Exercise prompt: Output the listing exactly as written, apart from its pictures.

Excerpted data:
********************
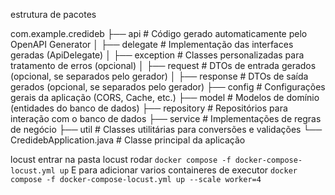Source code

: estrutura de pacotes

com.example.credideb
├── api             # Código gerado automaticamente pelo OpenAPI Generator
│   ├── delegate    # Implementação das interfaces geradas (ApiDelegate)
│   ├── exception   # Classes personalizadas para tratamento de erros (opcional)
│   ├── request     # DTOs de entrada gerados (opcional, se separados pelo gerador)
│   ├── response    # DTOs de saída gerados (opcional, se separados pelo gerador)
├── config          # Configurações gerais da aplicação (CORS, Cache, etc.)
├── model           # Modelos de domínio (entidades do banco de dados)
├── repository      # Repositórios para interação com o banco de dados
├── service         # Implementações de regras de negócio
├── util            # Classes utilitárias para conversões e validações
└── CredidebApplication.java # Classe principal da aplicação

locust 
entrar na pasta locust
rodar `docker compose -f docker-compose-locust.yml up`
E para adicionar varios containeres de executor `docker compose -f docker-compose-locust.yml up --scale worker=4`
********************
Exercise result:
Source code

: estrutura de pacotes

com.example.credideb
├── api             # Código gerado automaticamente pelo OpenAPI Generator
│   ├── delegate    # Implementação das interfaces geradas (ApiDelegate)
│   ├── exception   # Classes personalizadas para tratamento de erros (opcional)
│   ├── request     # DTOs de entrada gerados (opcional, se separados pelo gerador)
│   ├── response    # DTOs de saída gerados (opcional, se separados pelo gerador)
├── config          # Configurações gerais da aplicação (CORS, Cache, etc.)
├── model           # Modelos de domínio (entidades do banco de dados)
├── repository      # Repositórios para interação com o banco de dados
├── service         # Implementações de regras de negócio
├── util            # Classes utilitárias para conversões e validações
└── CredidebApplication.java # Classe principal da aplicação

locust 
entrar na pasta locust
rodar `docker compose -f docker-compose-locust.yml up`
E para adicionar varios containeres de executor `docker compose -f docker-compose-locust.yml up --scale worker=4`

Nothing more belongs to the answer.